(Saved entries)
Segment Open
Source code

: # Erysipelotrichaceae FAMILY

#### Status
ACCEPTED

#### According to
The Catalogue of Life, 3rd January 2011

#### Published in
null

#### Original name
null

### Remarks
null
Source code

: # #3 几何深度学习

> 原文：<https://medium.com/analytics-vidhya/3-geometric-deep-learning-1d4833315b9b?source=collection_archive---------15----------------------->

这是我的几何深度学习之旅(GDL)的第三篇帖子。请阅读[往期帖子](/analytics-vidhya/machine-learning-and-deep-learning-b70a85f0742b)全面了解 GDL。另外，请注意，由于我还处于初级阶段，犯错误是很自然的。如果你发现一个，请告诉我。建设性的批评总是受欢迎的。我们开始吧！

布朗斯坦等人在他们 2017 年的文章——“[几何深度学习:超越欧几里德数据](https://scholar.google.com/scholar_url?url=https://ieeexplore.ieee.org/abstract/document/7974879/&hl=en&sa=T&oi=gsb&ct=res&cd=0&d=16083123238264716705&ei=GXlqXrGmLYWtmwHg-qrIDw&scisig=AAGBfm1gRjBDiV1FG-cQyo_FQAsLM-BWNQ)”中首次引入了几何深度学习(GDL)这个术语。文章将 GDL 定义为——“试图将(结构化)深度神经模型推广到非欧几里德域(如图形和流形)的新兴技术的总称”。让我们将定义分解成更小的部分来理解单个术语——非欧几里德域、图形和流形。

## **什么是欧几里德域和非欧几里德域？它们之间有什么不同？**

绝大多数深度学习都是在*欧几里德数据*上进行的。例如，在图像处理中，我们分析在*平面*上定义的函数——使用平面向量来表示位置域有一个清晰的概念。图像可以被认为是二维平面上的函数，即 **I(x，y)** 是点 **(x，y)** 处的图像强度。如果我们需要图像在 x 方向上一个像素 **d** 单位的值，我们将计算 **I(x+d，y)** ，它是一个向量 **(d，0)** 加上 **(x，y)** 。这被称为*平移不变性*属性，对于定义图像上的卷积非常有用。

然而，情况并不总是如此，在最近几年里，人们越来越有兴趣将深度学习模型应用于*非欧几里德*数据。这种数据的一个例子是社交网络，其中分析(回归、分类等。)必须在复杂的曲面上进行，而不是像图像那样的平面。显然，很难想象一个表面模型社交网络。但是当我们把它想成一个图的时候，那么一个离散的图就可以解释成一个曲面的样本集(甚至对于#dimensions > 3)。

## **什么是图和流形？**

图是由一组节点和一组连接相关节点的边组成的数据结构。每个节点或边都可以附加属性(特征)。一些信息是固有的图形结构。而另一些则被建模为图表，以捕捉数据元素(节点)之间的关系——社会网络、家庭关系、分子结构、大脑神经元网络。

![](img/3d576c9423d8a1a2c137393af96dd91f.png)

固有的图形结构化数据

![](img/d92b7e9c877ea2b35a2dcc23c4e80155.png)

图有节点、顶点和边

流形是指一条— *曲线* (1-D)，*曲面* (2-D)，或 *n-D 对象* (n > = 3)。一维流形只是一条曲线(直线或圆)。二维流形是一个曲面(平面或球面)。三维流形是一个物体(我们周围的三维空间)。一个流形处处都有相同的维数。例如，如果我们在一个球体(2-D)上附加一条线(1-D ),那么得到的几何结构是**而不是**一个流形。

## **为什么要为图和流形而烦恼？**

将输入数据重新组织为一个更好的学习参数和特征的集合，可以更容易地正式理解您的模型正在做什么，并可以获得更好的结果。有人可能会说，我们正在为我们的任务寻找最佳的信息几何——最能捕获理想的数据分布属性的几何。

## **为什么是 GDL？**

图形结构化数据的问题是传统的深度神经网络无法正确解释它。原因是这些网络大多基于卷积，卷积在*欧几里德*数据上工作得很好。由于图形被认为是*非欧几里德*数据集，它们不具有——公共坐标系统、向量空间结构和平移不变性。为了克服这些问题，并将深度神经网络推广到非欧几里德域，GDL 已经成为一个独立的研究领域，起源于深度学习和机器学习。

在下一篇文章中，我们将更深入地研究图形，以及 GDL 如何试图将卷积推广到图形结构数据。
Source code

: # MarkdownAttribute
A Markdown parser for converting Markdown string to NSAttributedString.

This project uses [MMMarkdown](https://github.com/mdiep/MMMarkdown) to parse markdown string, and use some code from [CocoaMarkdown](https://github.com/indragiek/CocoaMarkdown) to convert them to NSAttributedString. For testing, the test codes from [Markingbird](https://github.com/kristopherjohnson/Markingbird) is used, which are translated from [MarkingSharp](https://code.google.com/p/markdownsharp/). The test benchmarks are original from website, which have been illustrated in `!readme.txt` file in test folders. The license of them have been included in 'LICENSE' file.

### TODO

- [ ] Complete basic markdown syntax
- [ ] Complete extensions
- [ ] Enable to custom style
Segment Closed
_PROBLEM_
Exact repetition is required: return every record shown above.

_ANSWER SPACE_
Source code

: # Erysipelotrichaceae FAMILY

#### Status
ACCEPTED

#### According to
The Catalogue of Life, 3rd January 2011

#### Published in
null

#### Original name
null

### Remarks
null
Source code

: # #3 几何深度学习

> 原文：<https://medium.com/analytics-vidhya/3-geometric-deep-learning-1d4833315b9b?source=collection_archive---------15----------------------->

这是我的几何深度学习之旅(GDL)的第三篇帖子。请阅读[往期帖子](/analytics-vidhya/machine-learning-and-deep-learning-b70a85f0742b)全面了解 GDL。另外，请注意，由于我还处于初级阶段，犯错误是很自然的。如果你发现一个，请告诉我。建设性的批评总是受欢迎的。我们开始吧！

布朗斯坦等人在他们 2017 年的文章——“[几何深度学习:超越欧几里德数据](https://scholar.google.com/scholar_url?url=https://ieeexplore.ieee.org/abstract/document/7974879/&hl=en&sa=T&oi=gsb&ct=res&cd=0&d=16083123238264716705&ei=GXlqXrGmLYWtmwHg-qrIDw&scisig=AAGBfm1gRjBDiV1FG-cQyo_FQAsLM-BWNQ)”中首次引入了几何深度学习(GDL)这个术语。文章将 GDL 定义为——“试图将(结构化)深度神经模型推广到非欧几里德域(如图形和流形)的新兴技术的总称”。让我们将定义分解成更小的部分来理解单个术语——非欧几里德域、图形和流形。

## **什么是欧几里德域和非欧几里德域？它们之间有什么不同？**

绝大多数深度学习都是在*欧几里德数据*上进行的。例如，在图像处理中，我们分析在*平面*上定义的函数——使用平面向量来表示位置域有一个清晰的概念。图像可以被认为是二维平面上的函数，即 **I(x，y)** 是点 **(x，y)** 处的图像强度。如果我们需要图像在 x 方向上一个像素 **d** 单位的值，我们将计算 **I(x+d，y)** ，它是一个向量 **(d，0)** 加上 **(x，y)** 。这被称为*平移不变性*属性，对于定义图像上的卷积非常有用。

然而，情况并不总是如此，在最近几年里，人们越来越有兴趣将深度学习模型应用于*非欧几里德*数据。这种数据的一个例子是社交网络，其中分析(回归、分类等。)必须在复杂的曲面上进行，而不是像图像那样的平面。显然，很难想象一个表面模型社交网络。但是当我们把它想成一个图的时候，那么一个离散的图就可以解释成一个曲面的样本集(甚至对于#dimensions > 3)。

## **什么是图和流形？**

图是由一组节点和一组连接相关节点的边组成的数据结构。每个节点或边都可以附加属性(特征)。一些信息是固有的图形结构。而另一些则被建模为图表，以捕捉数据元素(节点)之间的关系——社会网络、家庭关系、分子结构、大脑神经元网络。

![](img/3d576c9423d8a1a2c137393af96dd91f.png)

固有的图形结构化数据

![](img/d92b7e9c877ea2b35a2dcc23c4e80155.png)

图有节点、顶点和边

流形是指一条— *曲线* (1-D)，*曲面* (2-D)，或 *n-D 对象* (n > = 3)。一维流形只是一条曲线(直线或圆)。二维流形是一个曲面(平面或球面)。三维流形是一个物体(我们周围的三维空间)。一个流形处处都有相同的维数。例如，如果我们在一个球体(2-D)上附加一条线(1-D ),那么得到的几何结构是**而不是**一个流形。

## **为什么要为图和流形而烦恼？**

将输入数据重新组织为一个更好的学习参数和特征的集合，可以更容易地正式理解您的模型正在做什么，并可以获得更好的结果。有人可能会说，我们正在为我们的任务寻找最佳的信息几何——最能捕获理想的数据分布属性的几何。

## **为什么是 GDL？**

图形结构化数据的问题是传统的深度神经网络无法正确解释它。原因是这些网络大多基于卷积，卷积在*欧几里德*数据上工作得很好。由于图形被认为是*非欧几里德*数据集，它们不具有——公共坐标系统、向量空间结构和平移不变性。为了克服这些问题，并将深度神经网络推广到非欧几里德域，GDL 已经成为一个独立的研究领域，起源于深度学习和机器学习。

在下一篇文章中，我们将更深入地研究图形，以及 GDL 如何试图将卷积推广到图形结构数据。
Source code

: # MarkdownAttribute
A Markdown parser for converting Markdown string to NSAttributedString.

This project uses [MMMarkdown](https://github.com/mdiep/MMMarkdown) to parse markdown string, and use some code from [CocoaMarkdown](https://github.com/indragiek/CocoaMarkdown) to convert them to NSAttributedString. For testing, the test codes from [Markingbird](https://github.com/kristopherjohnson/Markingbird) is used, which are translated from [MarkingSharp](https://code.google.com/p/markdownsharp/). The test benchmarks are original from website, which have been illustrated in `!readme.txt` file in test folders. The license of them have been included in 'LICENSE' file.

### TODO

- [ ] Complete basic markdown syntax
- [ ] Complete extensions
- [ ] Enable to custom style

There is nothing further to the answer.